# Introducing linear regression

January 1, 0001

Get formatted versions: Word : PDF

## Showing various sorts of relationships for discussion

Open up the linear regression Little App. (See footnote1). In this activity we’ll explore three different data sets available through the app. For each data set, the variable indicated below plays the role of the response variable. Some explanatory variables are listed as sub-points.

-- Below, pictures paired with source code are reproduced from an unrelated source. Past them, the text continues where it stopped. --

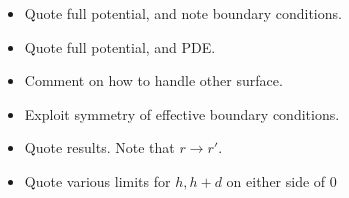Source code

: \begin{itemize}
  \item {Quote full potential, and note boundary conditions.}
  \item Quote full potential, and PDE.
  \item Comment on how to handle other surface.

  \item Exploit symmetry of effective boundary conditions.  
  \item {Quote results.  Note that $r\rightarrow r'$.}

    \item {Quote various limits for $h,h+d$ on either side of 0}


\end{itemize}
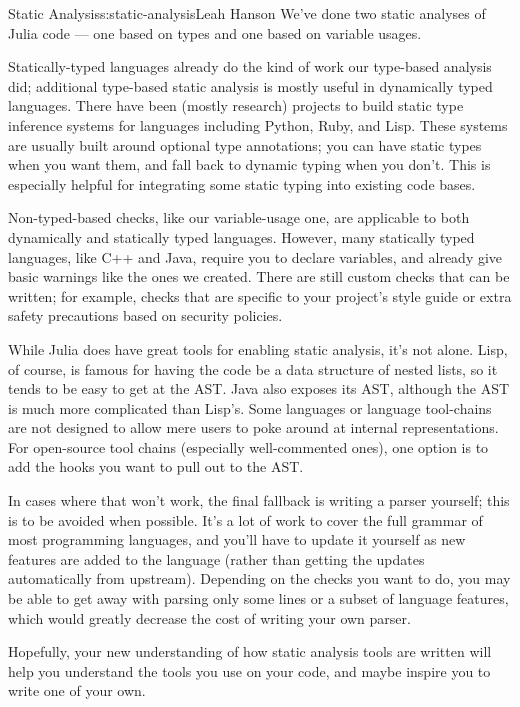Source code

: \begin{aosachapter}{Static Analysis}{s:static-analysis}{Leah Hanson}
We've done two static analyses of Julia code --- one based on types and
one based on variable usages.

Statically-typed languages already do the kind of work our type-based
analysis did; additional type-based static analysis is mostly useful in
dynamically typed languages. There have been (mostly research) projects
to build static type inference systems for languages including Python,
Ruby, and Lisp. These systems are usually built around optional type
annotations; you can have static types when you want them, and fall back
to dynamic typing when you don't. This is especially helpful for
integrating some static typing into existing code bases.

Non-typed-based checks, like our variable-usage one, are applicable to
both dynamically and statically typed languages. However, many
statically typed languages, like C++ and Java, require you to declare
variables, and already give basic warnings like the ones we created.
There are still custom checks that can be written; for example, checks
that are specific to your project's style guide or extra safety
precautions based on security policies.

While Julia does have great tools for enabling static analysis, it's not
alone. Lisp, of course, is famous for having the code be a data
structure of nested lists, so it tends to be easy to get at the AST.
Java also exposes its AST, although the AST is much more complicated
than Lisp's. Some languages or language tool-chains are not designed to
allow mere users to poke around at internal representations. For
open-source tool chains (especially well-commented ones), one option is
to add the hooks you want to pull out to the AST.

In cases where that won't work, the final fallback is writing a parser
yourself; this is to be avoided when possible. It's a lot of work to
cover the full grammar of most programming languages, and you'll have to
update it yourself as new features are added to the language (rather
than getting the updates automatically from upstream). Depending on the
checks you want to do, you may be able to get away with parsing only
some lines or a subset of language features, which would greatly
decrease the cost of writing your own parser.

Hopefully, your new understanding of how static analysis tools are
written will help you understand the tools you use on your code, and
maybe inspire you to write one of your own.

\end{aosachapter}
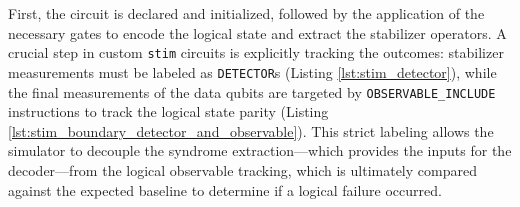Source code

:  First, the circuit is declared and initialized, followed by the application of the necessary gates to encode the logical state and extract the stabilizer operators. A crucial step in custom \texttt{stim} circuits is explicitly tracking the outcomes: stabilizer measurements must be labeled as \texttt{DETECTOR}s (Listing \ref{lst:stim_detector}), while the final measurements of the data qubits are targeted by \texttt{OBSERVABLE\_INCLUDE} instructions to track the logical state parity (Listing \ref{lst:stim_boundary_detector_and_observable}). This strict labeling allows the simulator to decouple the syndrome extraction—which provides the inputs for the decoder—from the logical observable tracking, which is ultimately compared against the expected baseline to determine if a logical failure occurred.

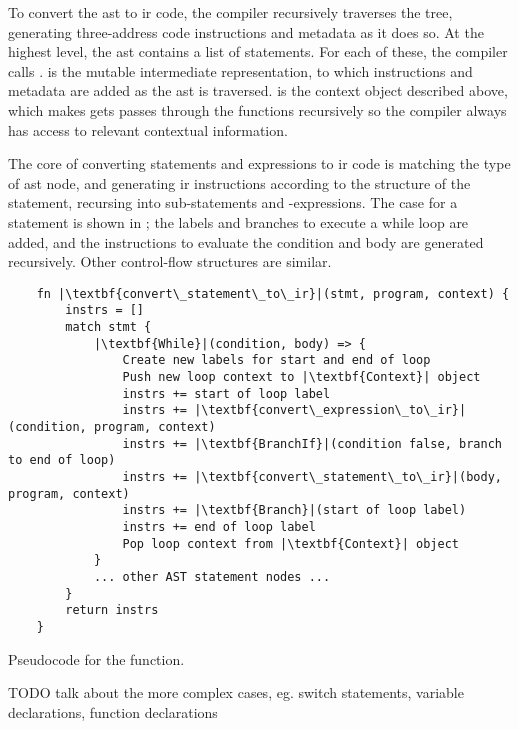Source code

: \documentclass[00-main.tex]{subfiles}
\begin{document}
To convert the \gls{ast} to \gls{ir} code, the compiler recursively traverses the tree, generating three-address code instructions and metadata as it does so.
At the highest level, the \gls{ast} contains a list of statements.
For each of these, the compiler calls .
 is the mutable intermediate representation, to which instructions and metadata are added as the \gls{ast} is traversed.
 is the context object described above, which makes gets passes through the functions recursively so the compiler always has access to relevant contextual information.

The core of converting statements and expressions to \gls{ir} code is matching the type of \gls{ast} node, and generating \gls{ir} instructions according to the structure of the statement, recursing into sub-statements and -expressions.
The case for a  statement is shown in ; the labels and branches to execute a while loop are added, and the instructions to evaluate the condition and body are generated recursively.
Other control-flow structures are similar.

\begin{listing}[!ht]
  \begin{verbatim}
    fn |\textbf{convert\_statement\_to\_ir}|(stmt, program, context) {
        instrs = []
        match stmt {
            |\textbf{While}|(condition, body) => {
                Create new labels for start and end of loop
                Push new loop context to |\textbf{Context}| object
                instrs += start of loop label
                instrs += |\textbf{convert\_expression\_to\_ir}|(condition, program, context)
                instrs += |\textbf{BranchIf}|(condition false, branch to end of loop)
                instrs += |\textbf{convert\_statement\_to\_ir}|(body, program, context)
                instrs += |\textbf{Branch}|(start of loop label)
                instrs += end of loop label
                Pop loop context from |\textbf{Context}| object
            }
            ... other AST statement nodes ...
        }
        return instrs
    }
  \end{verbatim}
  \caption{Pseudocode for the  function.}
  \label{lst:convert while stmt to IR pseudocode}
\end{listing}

\begin{mrwComment}
TODO talk about the more complex cases, eg. switch statements, variable declarations, function declarations
\end{mrwComment}
\end{document}
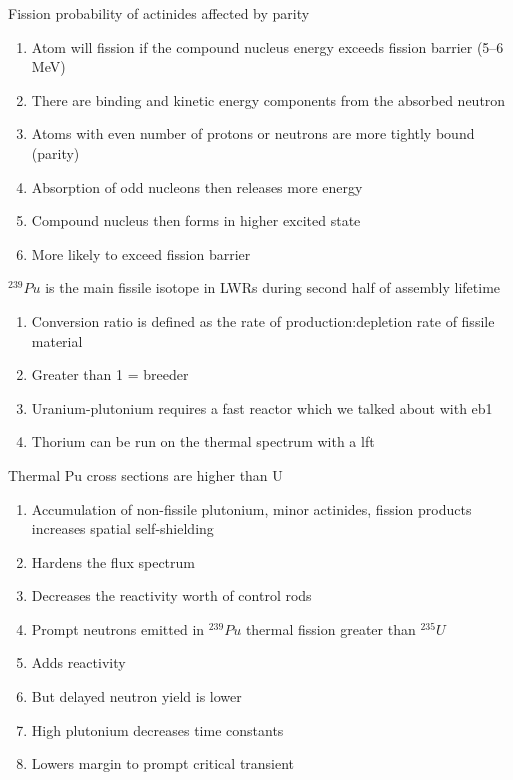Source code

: \documentclass[aspectratio=1610,pdftex,dvipsnames,compress,xcolor={dvipsnames}]{beamer}
\newcommand{\acf}{\acrfull} %
\newcommand{\acs}{\acrshort} %
\begin{document}
\begin{frame}{Fission probability of actinides affected by parity}
    \begin{enumerate}[series=outerlist,topsep=0pt,itemsep=18pt,leftmargin=*,label=(\arabic*)]
        \item[]Atom will fission if the compound nucleus energy exceeds fission barrier (5--6 MeV)
        \item[]There are binding and kinetic energy components from the absorbed neutron
        \item[]Atoms with even number of protons or neutrons are more tightly bound (parity)
        \item[]Absorption of odd nucleons then releases more energy
        \item[]Compound nucleus then forms in higher excited state
        \item[]More likely to exceed fission barrier
    \end{enumerate}
\end{frame}


\begin{frame}{$^{239}Pu$ is the main fissile isotope in LWRs during second half of assembly lifetime}
    \begin{enumerate}[series=outerlist,topsep=0pt,itemsep=18pt,leftmargin=*,label=(\arabic*)]
        \item[]Conversion ratio is defined as the rate of production:depletion rate of fissile material
        \item[]Greater than 1 = breeder
        \item[]Uranium-plutonium requires a fast reactor which we talked about with \acs{eb1}
        \item[]Thorium can be run on the thermal spectrum with a \acf{lft}
    \end{enumerate}
\end{frame}


\begin{frame}{Thermal Pu cross sections are higher than U}
    \begin{enumerate}[series=outerlist,topsep=0pt,itemsep=15pt,leftmargin=*,label=(\arabic*)]
        \item[]Accumulation of non-fissile plutonium, minor actinides, fission products increases spatial self-shielding
        \item[]Hardens the flux spectrum
        \item[]Decreases the reactivity worth of control rods
        \item[]Prompt neutrons emitted in $^{239}Pu$ thermal fission greater than $^{235}U$
        \item[]Adds reactivity
        \item[]But delayed neutron yield is lower
        \item[]High plutonium decreases time constants
        \item[]Lowers margin to prompt critical transient
    \end{enumerate}
\end{frame}
\end{document}
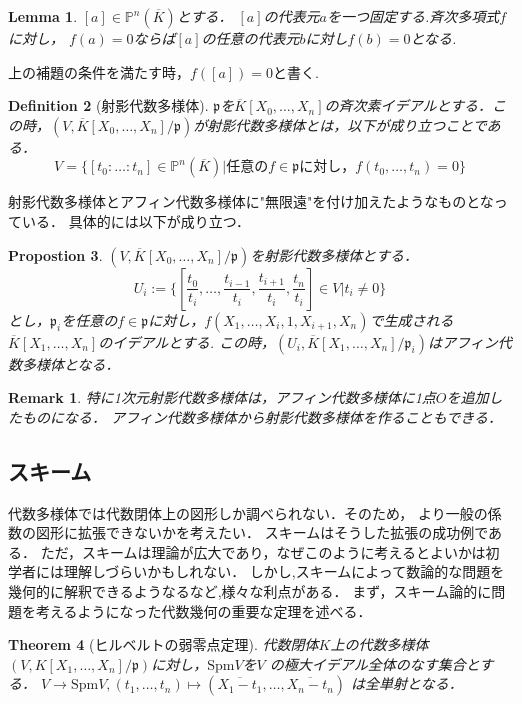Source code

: \documentclass{ujarticle}
\newtheorem{thm}{Theorem}[section]
\newtheorem{dfn}[thm]{Definition}
\newtheorem{prop}[thm]{Propostion}
\newtheorem{lem}[thm]{Lemma}
\newtheorem*{rem}{Remark}
\begin{document}
\begin{lem}
 $[a] \in \mathbb{P}^n(\overline{K})$とする． $[a]$の代表元$a$を一つ固定する.斉次多項式$f$に対し，
 $f(a)=0$ならば$[a]$の任意の代表元$b$に対し$f(b)=0$となる.
\end{lem}

上の補題の条件を満たす時，$f([a])=0$と書く.

\begin{dfn}[射影代数多様体]
  $\mathfrak{p}$を$\overline{K}[X_0,\dots,X_n]$の斉次素イデアルとする．この時，$(V,\overline{K}[X_0,\dots,X_n]/\mathfrak{p})$が射影代数多様体とは，以下が成り立つことである．
  \begin{equation*}
   V=\{[t_0:\dots:t_n] \in \mathbb{P}^n(\overline{K}) |
   \mbox{任意の}f \in \mathfrak{p} \mbox{に対し，}f(t_0, \dots ,t_n)=0\}
  \end{equation*}
\end{dfn}

射影代数多様体とアフィン代数多様体に"無限遠"を付け加えたようなものとなっている．
具体的には以下が成り立つ．

\begin{prop}
$(V,\overline{K}[X_0 ,\dots,X_n]/\mathfrak{p})$を射影代数多様体とする．
\begin{equation*}
  U_i :=\{[\frac{t_0}{t_i},\dots,\frac{t_{i-1}}{t_i},\frac{t_{i+1}}{t_i},\frac{t_n}{t_i}]\in V | t_i \neq 0\}
\end{equation*}
とし，$\mathfrak{p}_i$を任意の$f\in \mathfrak{p}$に対し，$f(X_1,\dots,X_i,1,X_{i+1},X_n)$で生成される$\overline{K}[X_1,\dots,X_n]$のイデアルとする.
この時，$(U_i,\overline{K}[X_1,\dots,X_n]/\mathfrak{p}_i)$はアフィン代数多様体となる．
\end{prop}
\begin{rem}
  特に1次元射影代数多様体は，アフィン代数多様体に1点$O$を追加したものになる．
  アフィン代数多様体から射影代数多様体を作ることもできる．
\end{rem}

\subsection{スキーム}
\label{sub:スキーム}
代数多様体では代数閉体上の図形しか調べられない．そのため，
より一般の係数の図形に拡張できないかを考えたい．
スキームはそうした拡張の成功例である．
ただ，スキームは理論が広大であり，なぜこのように考えるとよいかは初学者には理解しづらいかもしれない．
しかし,スキームによって数論的な問題を幾何的に解釈できるようなるなど,様々な利点がある．
まず，スキーム論的に問題を考えるようになった代数幾何の重要な定理を述べる．
\begin{thm}[ヒルベルトの弱零点定理]
代数閉体$K$上の代数多様体$(V,K[X_1,\dots,X_n]/\mathfrak{p})$に対し，$\mathrm{Spm}V$を$V$
の極大イデアル全体のなす集合とする．
$V \to \mathrm{Spm}V,(t_1,\dots,t_n)\mapsto (\overline{X_1 - t_1},\dots,\overline{X_n - t_n})$
は全単射となる．
\end{thm}
\end{document}
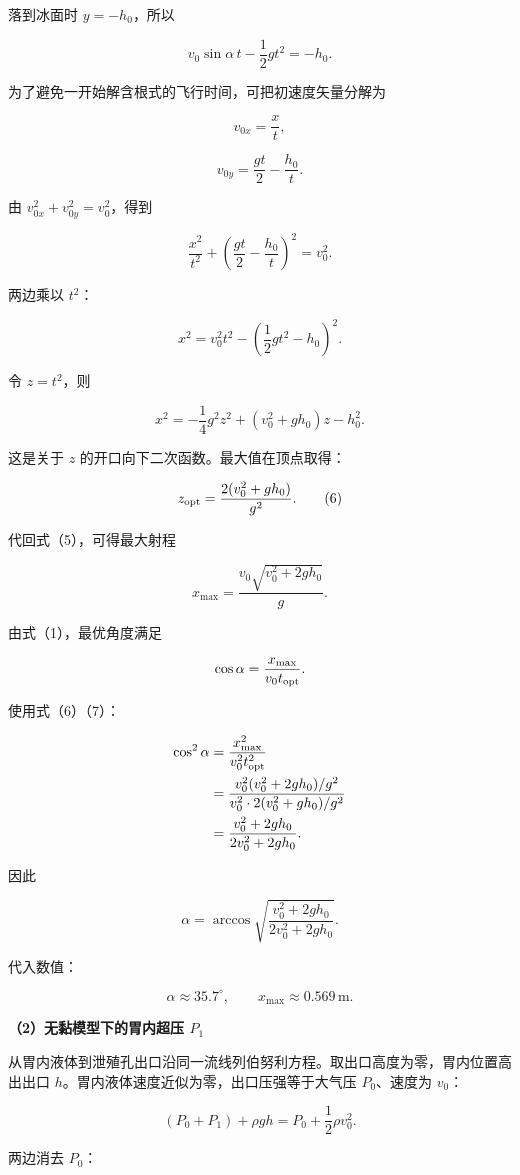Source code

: \documentclass[12pt,a4paper,UTF8]{ctexart}
\begin{document}
落到冰面时 \(y=-h_0\)，所以

\[
v_0\sin\alpha\,t-\frac12gt^2=-h_0.
\tag{3}
\]

为了避免一开始解含根式的飞行时间，可把初速度矢量分解为

\[
v_{0x}=\frac{x}{t},
\]

\[
v_{0y}=\frac{gt}{2}-\frac{h_0}{t}.
\]

由 \(v_{0x}^2+v_{0y}^2=v_0^2\)，得到

\[
\frac{x^2}{t^2}+\left(\frac{gt}{2}-\frac{h_0}{t}\right)^2=v_0^2.
\]

两边乘以 \(t^2\)：

\[
x^2=v_0^2t^2-\left(\frac12gt^2-h_0\right)^2.
\tag{4}
\]

令 \(z=t^2\)，则

\[
x^2=-\frac14g^2z^2+(v_0^2+gh_0)z-h_0^2.
\tag{5}
\]

这是关于 \(z\) 的开口向下二次函数。最大值在顶点取得：

\[
z_{\rm opt}=\frac{2(v_0^2+gh_0)}{g^2}.
\tag{6}
\]

代回式（5），可得最大射程

\[
\boxed{x_{\max}=\frac{v_0\sqrt{v_0^2+2gh_0}}{g}}.
\tag{7}
\]

由式（1），最优角度满足

\[
\cos\alpha=\frac{x_{\max}}{v_0t_{\rm opt}}.
\]

使用式（6）（7）：

\[
\begin{aligned}
\cos^2\alpha
&=\frac{x_{\max}^2}{v_0^2t_{\rm opt}^2}\\
&=\frac{v_0^2(v_0^2+2gh_0)/g^2}
{v_0^2\cdot2(v_0^2+gh_0)/g^2}\\
&=\frac{v_0^2+2gh_0}{2v_0^2+2gh_0}.
\end{aligned}
\]

因此

\[
\boxed{
\alpha=\arccos\sqrt{\frac{v_0^2+2gh_0}{2v_0^2+2gh_0}}
}.
\tag{8}
\]

代入数值：

\[
\boxed{\alpha\approx35.7^\circ},
\qquad
x_{\max}\approx0.569\,\mathrm m.
\tag{9}
\]

\textbf{（2）无黏模型下的胃内超压 \(P_1\)}

从胃内液体到泄殖孔出口沿同一流线列伯努利方程。取出口高度为零，胃内位置高出出口
\(h\)。胃内液体速度近似为零，出口压强等于大气压 \(P_0\)、速度为
\(v_0\)：

\[
(P_0+P_1)+\rho gh
=P_0+\frac12\rho v_0^2.
\tag{10}
\]

两边消去 \(P_0\)：
\end{document}
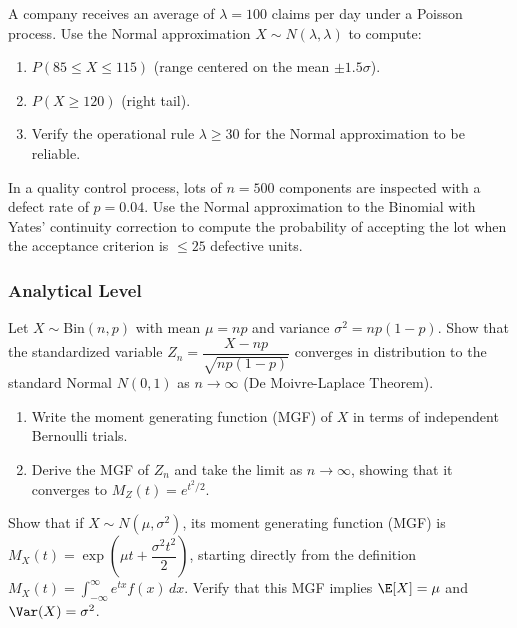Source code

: \begin{problema}
	\label{prob:3.9.5}
	A company receives an average of $\lambda = 100$ claims per day under a Poisson process. Use the Normal approximation $X \sim N(\lambda, \lambda)$ to compute:
	\begin{enumerate}
		\item $P(85 \le X \le 115)$ (range centered on the mean $\pm 1.5\sigma$).
		\item $P(X \ge 120)$ (right tail).
		\item Verify the operational rule $\lambda \ge 30$ for the Normal approximation to be reliable.
	\end{enumerate}
\end{problema}

\begin{problema}
	\label{prob:3.9.6}
	In a quality control process, lots of $n = 500$ components are inspected with a defect rate of $p = 0.04$. Use the Normal approximation to the Binomial with Yates' continuity correction to compute the probability of accepting the lot when the acceptance criterion is $\le 25$ defective units.
\end{problema}

\subsubsection*{Analytical Level}

\begin{problema}
	\label{prob:3.9.7}
	Let $X \sim \text{Bin}(n, p)$ with mean $\mu = np$ and variance $\sigma^{2} = np(1-p)$. Show that the standardized variable $Z_{n} = \dfrac{X - np}{\sqrt{np(1-p)}}$ converges in distribution to the standard Normal $N(0, 1)$ as $n \to \infty$ (De Moivre-Laplace Theorem).
	\begin{enumerate}
		\item Write the moment generating function (MGF) of $X$ in terms of independent Bernoulli trials.
		\item Derive the MGF of $Z_{n}$ and take the limit as $n \to \infty$, showing that it converges to $M_{Z}(t) = e^{t^{2}/2}$.
	\end{enumerate}
\end{problema}

\begin{problema}
	\label{prob:3.9.8}
	Show that if $X \sim N(\mu, \sigma^{2})$, its moment generating function (MGF) is $M_{X}(t) = \exp\left(\mu t + \dfrac{\sigma^{2} t^{2}}{2}\right)$, starting directly from the definition $M_{X}(t) = \int_{-\infty}^{\infty} e^{tx} f(x)\,dx$. Verify that this MGF implies $\E[X] = \mu$ and $\Var(X) = \sigma^{2}$.
\end{problema}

1. Data set: `NHANES`. Response variable: BMI. It’s important for students to know what BMI is. Explanation from the CDC & BMI calculator for students.
• age (r = 0.5 reasonable scatterplot to assume linearity)
• income (r = -0.07) shows a very diffuse scatter plot but also helps demo the app to students.
• pulse: weak relationship
• systolic: weak-to-moderate relationship
• diastolic: has outliers
• sleep_hour: weak-to-moderate. But has a negative relationship
2. Data set: `CPS85`. Response variable: wage
• age
• education
3. Data set: `Births_2014` Response variable: mother’s age
• father’s age. Moderate size correlation. Ask what it means

## Consider systolic blood pressure from the `NHANES` data.

Background: Explain to students what is the difference between the systolic and diastolic blood pressure. Each time the heart beats, the blood pressure in the arteries goes up. It quickly rises to a maximum and then decays until the next beat. Systolic is the maximum blood pressure each beat, diastolic the minimum. The “pulse pressure” is the difference between the two. See this site on blood pressure.

1. Determinine three explanatory variables that are predictive of systolic blood pressure.

Write down the names of the explanatory variables here   .  .  .

2. For each of the three variables , list the strength of the relationship both as a fraction of the variation explained and as the change in systolic blood pressure per unit change of the explanatory variable.

variable name fraction of variation change of response per unit change in explanatory

3. Then check whether those three explanatory variables explain diastolic blood pressure as well.

Which of systolic or diastolic blood pressure is better explained by the explanatory variables?   .  .  .

## `Diamonds` data frame

1. Determinine three explanatory variables that are predictive of diamond price.

Write down the names of the explanatory variables here   .  .  .

2. For each of the three variables , list the strength of the relationship both as a fraction of the variation explained and as the change in systolic blood pressure per unit change of the explanatory variable.